7 июня Глеба Ивановича вызвал к себе новый нарком внутренних дел и генеральный комиссар государственной безопасности — Ежов. Из кабинета Ежова Глеб Иванович не вернулся. Иван Михайлович приезжал с работы поздно, заставал почти всегда гостей, садился за стол, как всегда, непроницаемо оживленный. Почти никогда я в эту последнюю неделю не оставался с ним наедине, чтобы спросить. Что спросить? Хотел, чтобы он ответил мне на страшные, возникающие вопросы.

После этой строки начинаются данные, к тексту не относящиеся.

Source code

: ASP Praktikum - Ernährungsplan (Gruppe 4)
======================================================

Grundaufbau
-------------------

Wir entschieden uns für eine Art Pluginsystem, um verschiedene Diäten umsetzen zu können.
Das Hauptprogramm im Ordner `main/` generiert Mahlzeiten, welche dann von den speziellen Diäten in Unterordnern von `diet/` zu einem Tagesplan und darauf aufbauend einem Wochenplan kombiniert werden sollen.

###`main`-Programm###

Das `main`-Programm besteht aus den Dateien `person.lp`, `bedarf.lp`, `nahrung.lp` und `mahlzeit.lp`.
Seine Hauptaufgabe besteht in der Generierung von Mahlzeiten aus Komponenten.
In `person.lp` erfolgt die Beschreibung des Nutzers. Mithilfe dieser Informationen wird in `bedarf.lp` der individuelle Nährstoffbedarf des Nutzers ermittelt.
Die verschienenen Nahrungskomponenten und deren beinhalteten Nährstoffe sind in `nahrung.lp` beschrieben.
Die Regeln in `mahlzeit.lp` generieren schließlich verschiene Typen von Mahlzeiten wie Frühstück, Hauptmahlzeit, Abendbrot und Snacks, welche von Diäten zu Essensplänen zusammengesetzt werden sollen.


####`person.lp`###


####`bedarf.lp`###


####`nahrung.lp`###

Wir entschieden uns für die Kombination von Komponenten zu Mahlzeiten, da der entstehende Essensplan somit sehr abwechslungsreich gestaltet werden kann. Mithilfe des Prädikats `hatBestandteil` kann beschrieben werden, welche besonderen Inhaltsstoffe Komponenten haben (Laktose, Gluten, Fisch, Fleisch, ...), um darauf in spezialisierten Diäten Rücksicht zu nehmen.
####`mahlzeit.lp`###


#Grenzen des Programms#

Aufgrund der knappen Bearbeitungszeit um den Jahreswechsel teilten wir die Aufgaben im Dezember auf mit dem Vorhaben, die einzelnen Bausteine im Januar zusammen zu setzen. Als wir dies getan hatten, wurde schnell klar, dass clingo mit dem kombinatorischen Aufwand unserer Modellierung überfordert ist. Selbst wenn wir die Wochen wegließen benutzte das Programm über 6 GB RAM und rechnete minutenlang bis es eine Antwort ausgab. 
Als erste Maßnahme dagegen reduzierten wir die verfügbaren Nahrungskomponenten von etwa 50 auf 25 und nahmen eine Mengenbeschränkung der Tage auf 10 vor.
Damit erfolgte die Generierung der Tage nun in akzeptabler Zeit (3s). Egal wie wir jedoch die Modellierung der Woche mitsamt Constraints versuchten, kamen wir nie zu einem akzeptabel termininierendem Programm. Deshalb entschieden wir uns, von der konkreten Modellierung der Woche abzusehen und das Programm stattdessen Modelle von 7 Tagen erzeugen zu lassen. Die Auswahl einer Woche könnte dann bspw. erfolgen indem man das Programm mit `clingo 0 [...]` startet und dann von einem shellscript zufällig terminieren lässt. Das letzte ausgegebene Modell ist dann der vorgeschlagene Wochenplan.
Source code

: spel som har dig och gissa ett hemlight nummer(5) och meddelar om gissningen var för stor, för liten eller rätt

Да не успел.
14 июня в Театре Вахтангова была премьера. Главную роль играл наш приятель Володя Москвин. Премьера прошла с успехом, мы дождались, когда он разгримировался, и — как мы договорились — пошли все вместе на Спиридоновку. Была дивная ночь лета, мы шли домой, смеясь и дурачась, — прятались за этим весельем от ужаса, уже прочно поселившегося в нас.
Поднялись на площадку и позвонили. Дверь открыла не наша Клава, а незнакомый военный в энкаведевской фуражке. Фельдъегерь, подумал я, удивляясь любезности, с которой он нас пропускает вперед. Но почему-то в прихожей оказалось много фельдъегерей… В дверях столовой показалось белое, застывшее лицо Софьи Александровны, и я сразу же понял, что происходит…
Любезные 'фельдъегери' пропустили нас в столовую и сказали, чтобы мы вели себя тихо… За столом сидел окаменевший Николай Николаевич Озеров и наши старые, добрые друзья — Вознесенские. Хозяин — Иван Михайлович — еще не вернулся с работы. Голубые фуражки уже копошились внутри кабинета, другие фуражки дежурили у дверей, у телефона, наблюдали за присутствующими. Володя Москвин сел за стол, взял в руки бутылку коньяка и повернулся к командовавшему этой операцией чину:
— Вы! Пить можно?
— Если только не хулиганить…
Володя усмехнулся и налил себе и мне. Остальные гости не проронили ни слова и не притрагивались к напиткам и закускам. Мы с Володей успели выпить всего несколько рюмок, как послышался звонок в двери — приехал Иван Михайлович. Голубые фуражки встретили его в передней и с эскортом проводили в кабинет. Бледный и спокойный Москвин на ходу здоровался с гостями. Через некоторое время вызвали Софью Александровну, а еще минут через десять Иван Михайлович вышел из кабинета, за ним энкавэдэшник нес узелок с тем маленьким набором вещей, которые можно взять при аресте.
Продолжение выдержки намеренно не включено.